In order to help make it happen, Boeing led a new round of investments in a startup developing a new high energy density battery technology.
The aerospace company invested in Cuberg, a battery startup that spun out of Stanford University in 2015, through their ‘Boeing HorizonX’ investment division.
The group of researchers at Cuberg have developed a new proprietary electrolyte which they claim enables the use of high-voltage cathodes while still achieving durability after many cycles.
They have produced prototype cells, which Boeing apparently tested and claim to have “some of the highest energy density they’ve seen in the marketplace”, but they didn’t give any number.
Steve Nordlund, vice president of Boeing HorizonX, commented on the announcement today:
“Cuberg’s battery technology has some of the highest energy density we’ve seen in the marketplace, and its unique chemistries could prove to be a safe, stable solution for future electric air transportation,”
Over the last few years, Boeing has tentatively started to look at electrifying some aspects of air transportation, but this investment is one of their most significant steps toward battery-powered flight.
Cuberg CEO Richard Wang commented on the investment:
“We are excited to partner with the world’s largest aerospace company to extend Cuberg’s battery capabilities to help power the aerospace platforms of the future.

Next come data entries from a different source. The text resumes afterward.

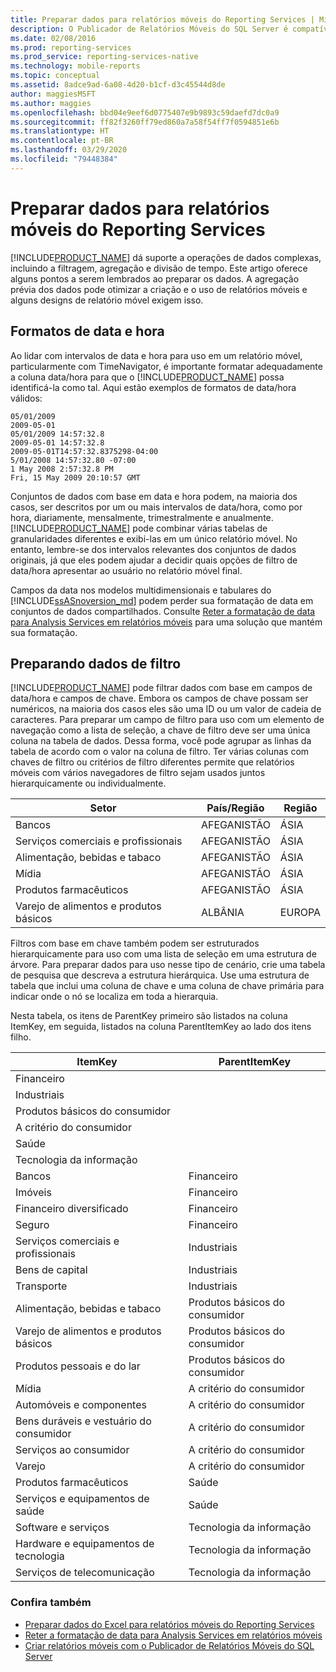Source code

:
 ```yaml
---
title: Preparar dados para relatórios móveis do Reporting Services | Microsoft Docs
description: O Publicador de Relatórios Móveis do SQL Server é compatível com operações de dados complexas, como filtragem, agregação e divisão de tempo. Aprenda a preparar dados para essas operações.
ms.date: 02/08/2016
ms.prod: reporting-services
ms.prod_service: reporting-services-native
ms.technology: mobile-reports
ms.topic: conceptual
ms.assetid: 8adce9ad-6a08-4d20-b1cf-d3c45544d8de
author: maggiesMSFT
ms.author: maggies
ms.openlocfilehash: bbd04e9eef6d0775407e9b9893c59daefd7dc0a9
ms.sourcegitcommit: ff82f3260ff79ed860a7a58f54ff7f0594851e6b
ms.translationtype: HT
ms.contentlocale: pt-BR
ms.lasthandoff: 03/29/2020
ms.locfileid: "79448384"
---
```

# <a name="prepare-data-for-reporting-services-mobile-reports"></a>Preparar dados para relatórios móveis do Reporting Services
  
[!INCLUDE[PRODUCT_NAME](../../includes/ss-mobilereptpub-long.md)] dá suporte a operações de dados complexas, incluindo a filtragem, agregação e divisão de tempo. Este artigo oferece alguns pontos a serem lembrados ao preparar os dados. A agregação prévia dos dados pode otimizar a criação e o uso de relatórios móveis e alguns designs de relatório móvel exigem isso.   
  
## <a name="date-and-time-formats"></a>Formatos de data e hora 
Ao lidar com intervalos de data e hora para uso em um relatório móvel, particularmente com TimeNavigator, é importante formatar adequadamente a coluna data/hora para que o [!INCLUDE[PRODUCT_NAME](../../includes/ss-mobilereptpub-short.md)] possa identificá-la como tal. Aqui estão exemplos de formatos de data/hora válidos:  
  
    05/01/2009    
    2009-05-01    
    05/01/2009 14:57:32.8    
    2009-05-01 14:57:32.8    
    2009-05-01T14:57:32.8375298-04:00    
    5/01/2008 14:57:32.80 -07:00    
    1 May 2008 2:57:32.8 PM    
    Fri, 15 May 2009 20:10:57 GMT    
  
Conjuntos de dados com base em data e hora podem, na maioria dos casos, ser descritos por um ou mais intervalos de data/hora, como por hora, diariamente, mensalmente, trimestralmente e anualmente. [!INCLUDE[PRODUCT_NAME](../../includes/ss-mobilereptpub-short.md)] pode combinar várias tabelas de granularidades diferentes e exibi-las em um único relatório móvel. No entanto, lembre-se dos intervalos relevantes dos conjuntos de dados originais, já que eles podem ajudar a decidir quais opções de filtro de data/hora apresentar ao usuário no relatório móvel final.  

Campos da data nos modelos multidimensionais e tabulares do [!INCLUDE[ssASnoversion_md](../../includes/ssasnoversion-md.md)] podem perder sua formatação de data em conjuntos de dados compartilhados. Consulte [Reter a formatação de data para Analysis Services em relatórios móveis](../../reporting-services/mobile-reports/retain-date-formatting-for-analysis-services-in-mobile-reports.md) para uma solução que mantém sua formatação.
  
## <a name="preparing-filter-data"></a>Preparando dados de filtro ##  
[!INCLUDE[PRODUCT_NAME](../../includes/ss-mobilereptpub-short.md)] pode filtrar dados com base em campos de data/hora e campos de chave. Embora os campos de chave possam ser numéricos, na maioria dos casos eles são uma ID ou um valor de cadeia de caracteres. Para preparar um campo de filtro para uso com um elemento de navegação como a lista de seleção, a chave de filtro deve ser uma única coluna na tabela de dados. Dessa forma, você pode agrupar as linhas da tabela de acordo com o valor na coluna de filtro. Ter várias colunas com chaves de filtro ou critérios de filtro diferentes permite que relatórios móveis com vários navegadores de filtro sejam usados juntos hierarquicamente ou individualmente.  
  
| Setor  | País/Região   | Região    |  
| ------------- | ------------- | ------------- |  
| Bancos     | AFEGANISTÃO   | ÁSIA      |  
| Serviços comerciais e profissionais | AFEGANISTÃO | ÁSIA |  
| Alimentação, bebidas e tabaco | AFEGANISTÃO | ÁSIA |  
| Mídia | AFEGANISTÃO | ÁSIA |  
| Produtos farmacêuticos | AFEGANISTÃO | ÁSIA |  
| Varejo de alimentos e produtos básicos | ALBÂNIA | EUROPA |  
  
  
Filtros com base em chave também podem ser estruturados hierarquicamente para uso com uma lista de seleção em uma estrutura de árvore. Para preparar dados para uso nesse tipo de cenário, crie uma tabela de pesquisa que descreva a estrutura hierárquica. Use uma estrutura de tabela que inclui uma coluna de chave e uma coluna de chave primária para indicar onde o nó se localiza em toda a hierarquia.  
  
Nesta tabela, os itens de ParentKey primeiro são listados na coluna ItemKey, em seguida, listados na coluna ParentItemKey ao lado dos itens filho.   
  
|ItemKey    | ParentItemKey |  
| ------------- | ------------- |  
| Financeiro    |   |  
| Industriais   |   |  
| Produtos básicos do consumidor |    |  
| A critério do consumidor |  |     
| Saúde   |   |  
| Tecnologia da informação |  |  
| Bancos | Financeiro |  
| Imóveis | Financeiro |  
| Financeiro diversificado |  Financeiro |   
| Seguro |   Financeiro |  
| Serviços comerciais e profissionais |  Industriais |  
| Bens de capital |   Industriais |  
| Transporte |  Industriais |  
| Alimentação, bebidas e tabaco |    Produtos básicos do consumidor |  
| Varejo de alimentos e produtos básicos |    Produtos básicos do consumidor |  
| Produtos pessoais e do lar | Produtos básicos do consumidor |  
| Mídia | A critério do consumidor |  
| Automóveis e componentes |  A critério do consumidor |  
| Bens duráveis e vestuário do consumidor |A critério do consumidor |  
| Serviços ao consumidor |   A critério do consumidor |  
| Varejo | A critério do consumidor |  
| Produtos farmacêuticos   | Saúde |  
| Serviços e equipamentos de saúde |    Saúde |  
| Software e serviços | Tecnologia da informação |  
| Hardware e equipamentos de tecnologia   | Tecnologia da informação |  
| Serviços de telecomunicação |Tecnologia da informação |  
  
### <a name="see-also"></a>Confira também  
- [Preparar dados do Excel para relatórios móveis do Reporting Services](../../reporting-services/mobile-reports/prepare-excel-data-for-reporting-services-mobile-reports.md)  
- [Reter a formatação de data para Analysis Services em relatórios móveis](../../reporting-services/mobile-reports/retain-date-formatting-for-analysis-services-in-mobile-reports.md)
- [Criar relatórios móveis com o Publicador de Relatórios Móveis do SQL Server](../../reporting-services/mobile-reports/create-mobile-reports-with-sql-server-mobile-report-publisher.md)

With funding from Boeing, we will expand both our team and our research and development facilities to help customers integrate our batteries into their products, while also scaling up our technology to fully automated production.”
The company says that it designed their cells to be manufactured in volume though there’s no word on a timeline for commercialization.
Electric flight is already here. We recently reported on a new battery-electric airplane going into production as popularity grows with flight schools.
But it is going to spread to commercial aircraft sooner than most people think.
Tesla CEO Elon Musk, who revealed having his own design for a VTOL electric plane, says that such electric flight becomes viable once battery energy density reaches over 400 Wh/kg – his Tesla vehicles are believed to be currently powered by battery cells with about 250 Wh/kg.
We are going to get there with incremental improvements eventually, but possible breakthroughs could also change the timeline completely.
As usual, we recommend being careful with claims of “battery breakthroughs” because they have historically rarely amounted to anything. As for Cuberg, it’s encouraging that they are focused on manufacturing, but it would be more credible if they would release data regarding the actual claims of high energy density, the number of cycles with degradation, discharge and charging data, etc.